Below is a lengthy excerpt, but it's all worth reading:

GLASSER: Okay, so, flash-forward a year [after the op-ed]. Was that a mistake?

MORELL: So, I don’t think it was a mistake. I think there were downsides to it that I didn’t think about at the time. I was concerned about what is the impact it would have on the agency, right? Very concerned about that, thought that through. But I don’t think I fully thought through the implications.

And one of the ways I’ve thought about that, Susan, is — okay, how did Donald Trump see this? Right? And from — it’s very important — one of the things we do as intelligence analysts is make sure that our guy — the president — understands the other guy. Right?

So let’s put ourselves here in Donald Trump’s shoes. So, what does he see? Right? He sees a former director of CIA and a former director of NSA, Mike Hayden, who I have the greatest respect for, criticizing him and his policies. Right? And he could rightfully have said, “Huh, what’s going on with these intelligence guys?” Right?

GLASSER: It embroiders his narrative.

MORELL: Exactly. And then he sees a former acting director and deputy director of CIA criticizing him and endorsing his opponent. And then he gets his first intelligence briefing, after becoming the Republican nominee, and within 24 to 48 hours, there are leaks out of that that are critical of him and his then-national security adviser, Mike Flynn.

And so this stuff starts to build, right? And he must have said to himself, “What is it with these intelligence guys? Are they political?” The current director at the time, John Brennan, during the campaign occasionally would push back on things that Donald Trump had said.

So, when Trump talked about the Iran nuclear deal being the worst deal in the history of American diplomacy, and he was going to tear it up on the first day — John Brennan came out publicly and said, “That would be an act of folly.” So, he sees current sitting director pushing back on him. Right?

Then he becomes president, and he’s supposed to be getting a daily brief from the moment he becomes the president-elect. Right? And he doesn’t. And within a few days, there’s leaks about how he’s not taking his briefing. So, he must have thought — right? — that, “Who are these guys? Are these guys out to get me? Is this a political organization? Can I think about them as a political organization when I become president?”

So, I think there was a significant downside to those of us who became political in that moment. So, if I could have thought of that, would I have ended up in a different place? I don’t know. But it’s something I didn’t think about.

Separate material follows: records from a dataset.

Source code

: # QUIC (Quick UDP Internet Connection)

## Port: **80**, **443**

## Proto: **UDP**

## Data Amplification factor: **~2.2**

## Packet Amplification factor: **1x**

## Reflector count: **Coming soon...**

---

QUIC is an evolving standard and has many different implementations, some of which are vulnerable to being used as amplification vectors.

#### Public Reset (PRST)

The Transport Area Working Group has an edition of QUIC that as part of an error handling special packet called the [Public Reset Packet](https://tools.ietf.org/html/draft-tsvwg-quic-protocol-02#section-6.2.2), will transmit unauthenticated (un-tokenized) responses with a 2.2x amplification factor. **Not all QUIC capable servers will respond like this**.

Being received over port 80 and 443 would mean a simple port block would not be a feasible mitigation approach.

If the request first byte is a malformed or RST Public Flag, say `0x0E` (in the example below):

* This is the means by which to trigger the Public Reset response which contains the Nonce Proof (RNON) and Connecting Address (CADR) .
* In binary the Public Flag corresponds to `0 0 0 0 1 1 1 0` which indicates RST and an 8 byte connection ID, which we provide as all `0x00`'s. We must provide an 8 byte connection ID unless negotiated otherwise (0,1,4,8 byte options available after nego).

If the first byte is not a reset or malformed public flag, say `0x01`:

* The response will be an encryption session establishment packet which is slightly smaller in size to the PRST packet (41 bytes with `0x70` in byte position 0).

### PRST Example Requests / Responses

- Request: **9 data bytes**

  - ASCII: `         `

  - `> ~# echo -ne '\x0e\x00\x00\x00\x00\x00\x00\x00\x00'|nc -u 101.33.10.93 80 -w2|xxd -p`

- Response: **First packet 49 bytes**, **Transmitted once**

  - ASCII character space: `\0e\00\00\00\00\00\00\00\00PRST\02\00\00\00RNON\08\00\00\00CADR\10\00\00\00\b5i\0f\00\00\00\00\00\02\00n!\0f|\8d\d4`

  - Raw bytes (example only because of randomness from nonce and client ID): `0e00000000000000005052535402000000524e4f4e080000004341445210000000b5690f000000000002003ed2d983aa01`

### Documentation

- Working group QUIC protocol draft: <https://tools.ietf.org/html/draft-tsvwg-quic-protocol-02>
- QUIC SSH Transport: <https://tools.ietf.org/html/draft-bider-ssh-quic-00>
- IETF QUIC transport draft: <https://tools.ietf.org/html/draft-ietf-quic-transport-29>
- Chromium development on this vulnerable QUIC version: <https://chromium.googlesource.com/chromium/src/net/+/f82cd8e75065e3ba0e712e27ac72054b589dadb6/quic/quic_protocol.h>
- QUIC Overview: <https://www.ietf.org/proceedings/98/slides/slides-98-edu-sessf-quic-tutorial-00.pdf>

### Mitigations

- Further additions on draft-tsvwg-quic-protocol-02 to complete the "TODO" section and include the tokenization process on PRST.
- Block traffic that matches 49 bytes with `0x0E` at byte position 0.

To some extent, this is the bargain you make with any political endorsement. If the other candidate wins, you have effectively made an enemy out of someone who just found themselves in a position of power. And in Morell's telling, the decisions by top former intelligence officials like himself, Hayden and Brennan to all speak out against Trump — combined with leaks that cast Trump in a dim light — created a kind of us-vs.-them situation, which may have led Trump to distrust the intelligence community. Since then, Trump has cast doubt upon many of the community's conclusions about Russian interference in the 2016 election and installed a loyalist as CIA director, Mike Pompeo, who has erred in Trump's direction on some key political issues. (Pompeo is supposed to be Trump's next pick for secretary of state, with another loyalist, Sen. Tom Cotton (R-Ark.), set to take his place.)

That said, the idea that Trump would be more warm and fuzzy with the intelligence community were it not for the leaks and for decisions like Morell's to criticize him is a little far-fetched. Trump has shown he'll attack anything and anyone who stands in his way, and allegations of Russian interference can't help but call into question — at least somewhat — whether he would have won the presidency without it. Trump is clearly hugely sensitive to the idea that his presidency isn't legitimate, and he has demonstrated no qualms about attacking the institutions of American government. In that way, he was always bound to clash with the intelligence community.

But Morell's comments are well worth considering, including for the media and others who hold important, nonpolitical jobs. When that's part of the job description, retaining faith in your impartiality is paramount. Certain folks may decide candidates and presidents like Trump warrant an unusual approach — trust me, I've heard from them, and they have a point to an extent — but that unusual approach may have larger ramifications than you realize, and perhaps less of an upside.

Did Morell actually move any votes by endorsing Clinton? It's impossible to say. But he sure seems to see with clarity what the downside was now that Trump is president.